Kleine Anfrage 4608
der Abgeordneten Enxhi Seli-Zacharias AfD
Ungewöhnliche Betriebsamkeit der Landesregierung im Nachgang des Terroranschlags von Solingen – Wie wirksam sind die angekündigten migrationspolitischen Maßnahmen in der Realität?
Im Rahmen eine Unterrichtung stellte der Ministerpräsident des Landes NRW am 11.09.2024 als Reaktion auf den Terroranschlag von Solingen ein Umfangreiches Maßnahmenpakte vor. Dies besteht aus den drei Säulen Sicherheit, Migration und Prävention. Neben der Frage, warum vorherige vergleichbare Terroranschläge keine derartige Betriebsamkeit ausgelöst haben, stellt sich die Frage nach der Wirksamkeit der migrationspolitischen Maßnahmen, die zum Teil in der Verantwortung des Landes, überwiegend aber in der Verantwortung des Bundes liegen.
Als erste Maßnahme des Landes sollen die Verwaltungsgerichte, welche in ihrer Arbeitsbelastung erheblich von den zahlreichen Asylverfahren betroffen sind, durch die Einrichtung dreier zusätzlicher Kammern entlastet werden. Dies entspricht zwar grundsätzlich den Forderungen der Verwaltungsgerichte nach mehr Personal, die Frage ist aber, was drei zusätzliche Kammern leisten können.
Ausländer aus einem sicheren Herkunftsstaat (§ 29a) sollen künftig unbefristet (bisher maximal 24 Monate) verpflichtet werden, bis zur Entscheidung des Bundesamtes über den Asylantrag und im Falle der Ablehnung des Asylantrags nach § 29a als offensichtlich unbegründet oder nach § 29 Absatz 1 Nummer 1 als unzulässig bis zur Ausreise oder bis zum Vollzug der Abschiebungsandrohung oder -anordnung in der für ihre Aufnahme zuständigen Aufnahmeeinrichtung zu wohnen. Hierzu gab es noch in der letzten Legislaturperiode spezielle Unterbringungseinrichtungen für das sogenannte „beschleunigte Verfahren“ gemäß § 30a AsylG, welche in dieser Form allerdings nicht mehr existieren.
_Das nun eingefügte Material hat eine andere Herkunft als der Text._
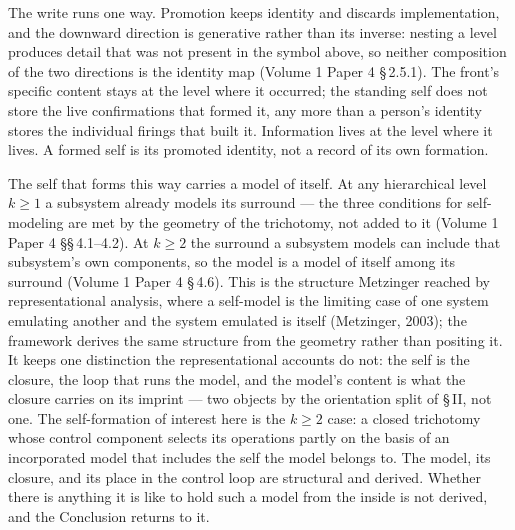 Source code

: \documentclass[11pt,oneside]{report}
\theoremstyle{definition}
\theoremstyle{remark}
\begin{document}
The write runs one way. Promotion keeps identity and discards implementation,
and the downward direction is generative rather than its inverse: nesting a
level produces detail that was not present in the symbol above, so neither
composition of the two directions is the identity map (Volume 1 Paper 4
\S\,2.5.1). The front's specific content stays at the level where it occurred;
the standing self does not store the live confirmations that formed it, any
more than a person's identity stores the individual firings that built it.
Information lives at the level where it lives. A formed self is its promoted
identity, not a record of its own formation.

The self that forms this way carries a model of itself. At any hierarchical
level \ensuremath{k \ge 1} a subsystem already models its surround --- the three
conditions for self-modeling are met by the geometry of the trichotomy, not
added to it (Volume 1 Paper 4 \S\S\,4.1--4.2). At \ensuremath{k \ge 2} the
surround a subsystem models can include that subsystem's own components, so the
model is a model of itself among its surround (Volume 1 Paper 4 \S\,4.6). This
is the structure Metzinger reached by representational analysis, where a
self-model is the limiting case of one system emulating another and the system
emulated is itself (Metzinger, 2003); the framework derives the same structure
from the geometry rather than positing it. It keeps one distinction the
representational accounts do not: the self is the closure, the loop that runs
the model, and the model's content is what the closure carries on its imprint
--- two objects by the orientation split of \S\,II, not one. The self-formation
of interest here is the \ensuremath{k \ge 2} case: a closed trichotomy whose
control component selects its operations partly on the basis of an incorporated
model that includes the self the model belongs to. The model, its closure, and
its place in the control loop are structural and derived. Whether there is
anything it is like to hold such a model from the inside is not derived, and
the Conclusion returns to it.
\end{document}

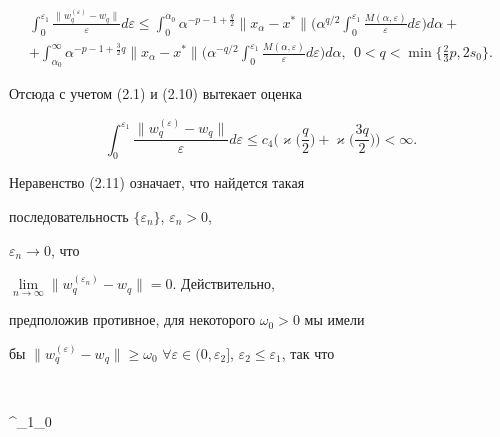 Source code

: \begin{multline*}


\int^{\varepsilon_1}_0 \frac{\|w^{(\varepsilon)}_q-w_q\|}


{\varepsilon}d\varepsilon \le \int^{\alpha_0}_0


\alpha^{-p-1+\frac{q}{2}}\|x_\alpha-x^*\|\bigg(\alpha^{q/2}


\int^{\varepsilon_1}_0


\frac{M(\alpha,\varepsilon)}{\varepsilon}d\varepsilon\bigg)d\alpha+ \\


%


+\int^\infty_{\alpha_0}\alpha^{-p-1+\frac{3}{2}q}


\|x_\alpha-x^*\|\bigg(\alpha^{-q/2}\int^{\varepsilon_1}_0


\frac{M(\alpha,\varepsilon)}{\varepsilon}d\varepsilon\bigg)


d\alpha,\ \ 0<q<\min\{\tfrac{2}{3}p,2s_0\}.


\end{multline*}


Отсюда с учетом (2.1) и (2.10) вытекает оценка


\begin{equation}


\int^{\varepsilon_1}_0


\frac{\|w^{(\varepsilon)}_q-w_q\|}


{\varepsilon}d\varepsilon\le c_4\bigg(\varkappa


\bigg(\frac{q}{2} \bigg)+\varkappa \bigg(\frac{3q}{2} \bigg)


\bigg)<\infty.


\end{equation}


Неравенство (2.11) означает, что найдется такая 


последовательность $\{\varepsilon_n\}$, $\varepsilon_n>0$, 


$\varepsilon_n\to0$, что 


$\lim\limits_{n\to\infty}\|w^{(\varepsilon_n)}_q-w_q\|=0$. Действительно, 


предположив противное, для некоторого $\omega_0>0$ мы имели


бы $\|w^{(\varepsilon)}_q-w_q\|\ge\omega_0$\; $\forall\varepsilon 


\in(0,\varepsilon_2]$, $\varepsilon_2\le\varepsilon_1$, так что


$$


\int^{\varepsilon_1}_0


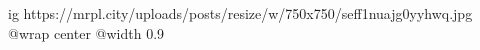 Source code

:  
 
 
 
 

\ifcmt
  ig https://mrpl.city/uploads/posts/resize/w/750x750/seff1nuajg0yyhwq.jpg
  @wrap center
  @width 0.9
\fi
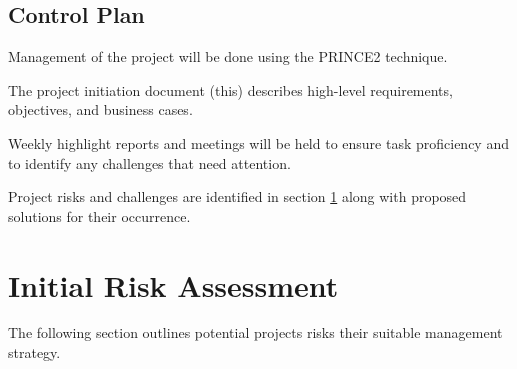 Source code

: \documentclass[11pt,a4paper]{article}
\begin{document}
\subsection{Control Plan}
Management of the project will be done using the PRINCE2 technique. 

The project initiation document (this) describes high-level requirements, objectives, and business cases.

Weekly highlight reports and meetings will be held to ensure task proficiency and to identify any challenges that need attention.

Project risks and challenges are identified in section \ref{sect:risk} along with proposed solutions for their occurrence.

\newpage
\section{Initial Risk Assessment}\label{sect:risk}
The following section outlines potential projects risks their suitable management strategy.
\end{document}
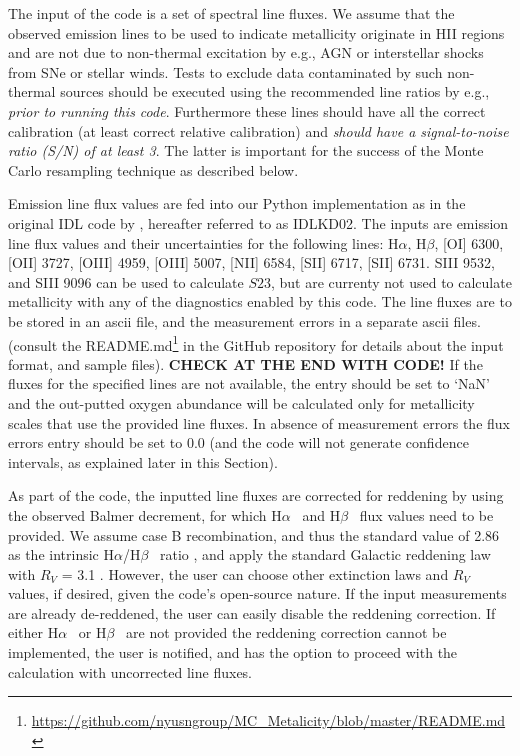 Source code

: \documentclass{emulateapj}
\newcommand{\ha}{H$\alpha$}
\newcommand{\hb}{H$\beta$}
\begin{document}
The input of the code is a set of spectral line fluxes. We assume that the observed emission lines to be used to indicate metallicity originate in HII regions and are not due to non-thermal excitation by e.g., AGN or interstellar shocks from SNe or stellar winds.  Tests to exclude data contaminated by such non-thermal sources should be executed using the recommended line ratios by e.g., \citealt{baldwin81,kauffmann03,kewley06_sdss} \emph{prior to running this code}. Furthermore these lines should have all the correct calibration (at least correct relative calibration) and \emph{should have a signal-to-noise ratio (S/N) of at least 3}. The latter is important for the success of the Monte Carlo resampling technique as described below.

Emission line flux values are fed into our Python implementation as in the original IDL code by \citet{kewley02}, hereafter referred to as IDLKD02. The inputs are emission line flux values and their uncertainties for the following lines: \ha, \hb, [OI] 6300, [OII] 3727, [OIII] 4959, [OIII] 5007, [NII] 6584, [SII] 6717, [SII] 6731.  SIII 9532, and SIII 9096 can be used to calculate $S23$, but are currenty not used to calculate metallicity with any of the diagnostics enabled by this code. The line fluxes are to be stored in an ascii file, and the measurement errors in a separate ascii files.
(consult the README.md\footnote{\url{https://github.com/nyusngroup/MC_Metalicity/blob/master/README.md}} in the GitHub repository for details about the input format, and sample files). \textbf{CHECK AT THE END WITH CODE!} 
 If the fluxes for the specified lines are not available, the entry should be set to `NaN' and the out-putted oxygen abundance will be calculated only for metallicity scales that use the provided line fluxes. In absence of measurement errors the flux errors entry should be set to 0.0 (and the code will not generate confidence intervals, as explained later in this Section).

As part of the code, the inputted line fluxes are corrected for reddening by using the observed Balmer decrement, for which \ha~ and  \hb~ flux values need to be provided. We assume case B recombination, and thus the standard value of 2.86 as the
intrinsic \ha/\hb~ ratio \citep{osterbrock89}, and apply the standard Galactic reddening law with $R_V$ = 3.1 \citep{cardelli89}. However, the user can choose other extinction laws and $R_V$ values, if desired, given the code's open-source nature. If the input measurements are already de-reddened, the user can easily disable the reddening correction. If either \ha~ or \hb~ are not provided the reddening correction cannot be implemented, the user is notified, and has the option to proceed with the calculation with uncorrected line fluxes.
\end{document}
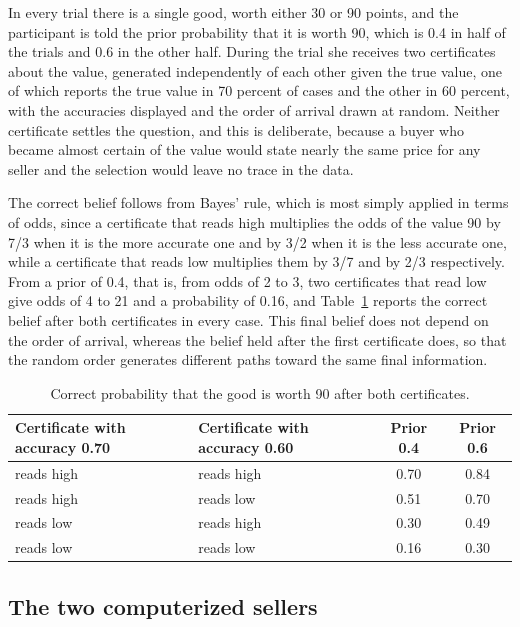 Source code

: \documentclass[11pt,a4paper]{article}
\begin{document}
In every trial there is a single good, worth either 30 or 90 points, and the participant is told the prior probability that it is worth 90, which is 0.4 in half of the trials and 0.6 in the other half. During the trial she receives two certificates about the value, generated independently of each other given the true value, one of which reports the true value in 70 percent of cases and the other in 60 percent, with the accuracies displayed and the order of arrival drawn at random. Neither certificate settles the question, and this is deliberate, because a buyer who became almost certain of the value would state nearly the same price for any seller and the selection would leave no trace in the data.

The correct belief follows from Bayes' rule, which is most simply applied in terms of odds, since a certificate that reads high multiplies the odds of the value 90 by 7/3 when it is the more accurate one and by 3/2 when it is the less accurate one, while a certificate that reads low multiplies them by 3/7 and by 2/3 respectively. From a prior of 0.4, that is, from odds of 2 to 3, two certificates that read low give odds of 4 to 21 and a probability of 0.16, and Table~\ref{tab:posteriors} reports the correct belief after both certificates in every case. This final belief does not depend on the order of arrival, whereas the belief held after the first certificate does, so that the random order generates different paths toward the same final information.

\begin{table}[H]
\centering
\begin{tabular}{@{}llcc@{}}
\toprule
Certificate with accuracy 0.70 & Certificate with accuracy 0.60 & Prior 0.4 & Prior 0.6\\
\midrule
reads high & reads high & 0.70 & 0.84\\
reads high & reads low & 0.51 & 0.70\\
reads low & reads high & 0.30 & 0.49\\
reads low & reads low & 0.16 & 0.30\\
\bottomrule
\end{tabular}
\caption{Correct probability that the good is worth 90 after both certificates.}
\label{tab:posteriors}
\end{table}

\subsection{The two computerized sellers}
\end{document}
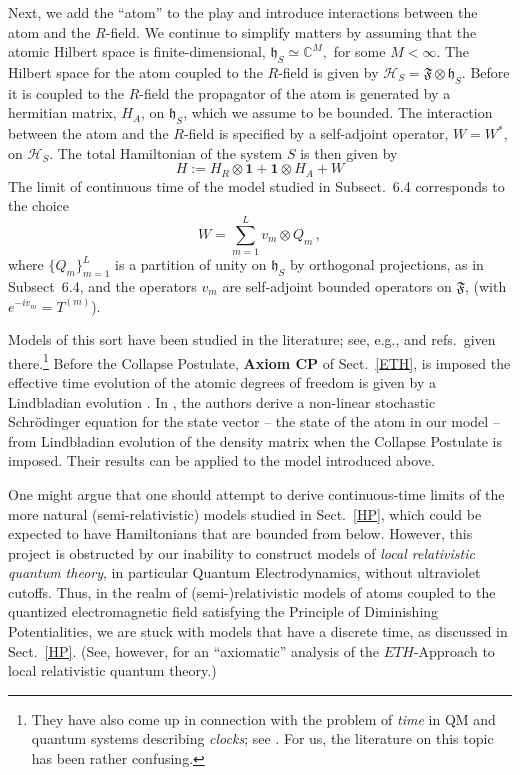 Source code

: \documentclass[a4paper,11pt]{article}
\begin{document}
{Next, we add the ``atom'' to the play and introduce interactions between the atom and the $R$-field. We continue to simplify matters by assuming that the atomic Hilbert space is finite-dimensional, $\mathfrak{h}_S\simeq \mathbb{C}^{M},$ for some $M< \infty$. The Hilbert space for the atom coupled to the $R$-field is given by $\mathcal{H}_S = \mathfrak{F}\otimes \mathfrak{h}_S$. Before it is coupled to the $R$-field the propagator of the atom is generated by a hermitian matrix, $H_A$, on $\mathfrak{h}_S$, which we assume to be bounded. The interaction between the atom and the $R$-field is specified by a self-adjoint operator, $W=W^{*}$, 
on $\mathcal{H}_S$. The total Hamiltonian of the system $S$ is then given by
\begin{equation}\label{Ham}
H:= H_R\otimes \mathbf{1} + \mathbf{1}\otimes H_A + W
\end{equation}
The limit of continuous time of the model studied in Subsect.~6.4 corresponds to the choice
$$W= \sum_{m=1}^{L} v_m\otimes Q_m\,,$$
where $\big\{Q_m\big\}_{m=1}^{L}$ is a partition of unity on $\mathfrak{h}_S$ by orthogonal projections, as in Subsect~6.4, and the operators $v_m$ are self-adjoint bounded operators on $\mathfrak{F}$, (with $e^{-iv_m} = T^{(m)}$). 

Models of this sort have been studied in the literature; see, e.g., \cite{H-P, FGH} and refs.~given there.\footnote{They have also come up in connection with the problem of \textit{time} in QM and quantum systems describing \textit{clocks}; see \cite{clocks}. For us, the literature on this topic has been rather confusing.} Before the Collapse Postulate, {\bf{Axiom CP}} of Sect.~\ref{ETH}, is imposed the effective time evolution of the atomic degrees of freedom is given by a Lindbladian evolution \cite{GKS, Lindblad}. In \cite{Bassi}, the authors derive a non-linear stochastic Schr\"odinger equation for the state vector -- the state of the atom in our model -- from Lindbladian evolution of the density matrix when the Collapse Postulate is imposed. Their results can be applied to the model introduced above.

One might argue that one should attempt to derive continuous-time limits of the more natural (semi-relativistic) models studied in Sect.~\ref{HP}, which could be expected to have Hamiltonians that are bounded from below. However, this project is obstructed by our inability to construct models of \textit{local relativistic quantum theory}, in particular Quantum Electrodynamics, without ultraviolet cutoffs. Thus, in the realm of (semi-)relativistic models of atoms coupled to the quantized electromagnetic field satisfying the Principle of Diminishing Potentialities, we are stuck with models that have a discrete time, as discussed in Sect.~\ref{HP}. (See, however, \cite{Fr2} for an ``axiomatic'' analysis of the $ETH$-Approach to local relativistic quantum theory.)

}
\end{document}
Es stellt sich in diesem Zusammenhang zudem die Frage, warum die Aufenthaltszeit in den Zentralen Unterbringungseinrichtungen des Landes (ZUE) derzeit in 4 von 5 Fällen maximal 9 Monate beträgt, obwohl fast alle Asylverfahren länger dauern.
Zur personellen Stärkung der ZABen zwecks Ausbaus der Unterstützung von Abschiebungen in NRW durch sie sind erhebliche personelle Mittel und sicherlich auch zusätzliche Einrichtungen erforderlich. Notwendig ist nicht nur zusätzliches Personal, sondern auch zusätzliches Material und zusätzliche Immobilien. Mit der bisher angekündigten finanziellen Stärkung der ZABen durch die Landesregierung ist dies nicht möglich.
Ein weiterer wichtiger Punkt in der Zuständigkeit des Landes ist der Ausbau der Abschiebehaftplätze. Hierbei ist es innerhalb der Landesregierung zu gewissen Irritationen gekommen. Zunächst wurde das Projekt der neuen Einrichtung am Düsseldorfer Flughafen durch die Ministerin für Flucht und Integration zurückgezogen, nur um nach Solingen durch den Ministerpräsidenten wiederbelebt zu werden. Unbekannt sind dabei bisher der Zeitrahmen sowie die Anzahl der zusätzlichen Haftplätze.
Alle weiteren im Maßnahmenplan Migration genannten Initiativen im Zuständigkeitsbereich des Landes beziehen sich auf konkrete Abläufe der Behörden bzw. IT-/Softwareverfahren. Hier stellt sich die Maßnahme, warum dies nicht längst umgesetzt wurde. Kurios wird es, wenn die Landesregierung jetzt plötzlich nach Solingen ankündigt, die eigene Erlasslage überprüfen zu wollen.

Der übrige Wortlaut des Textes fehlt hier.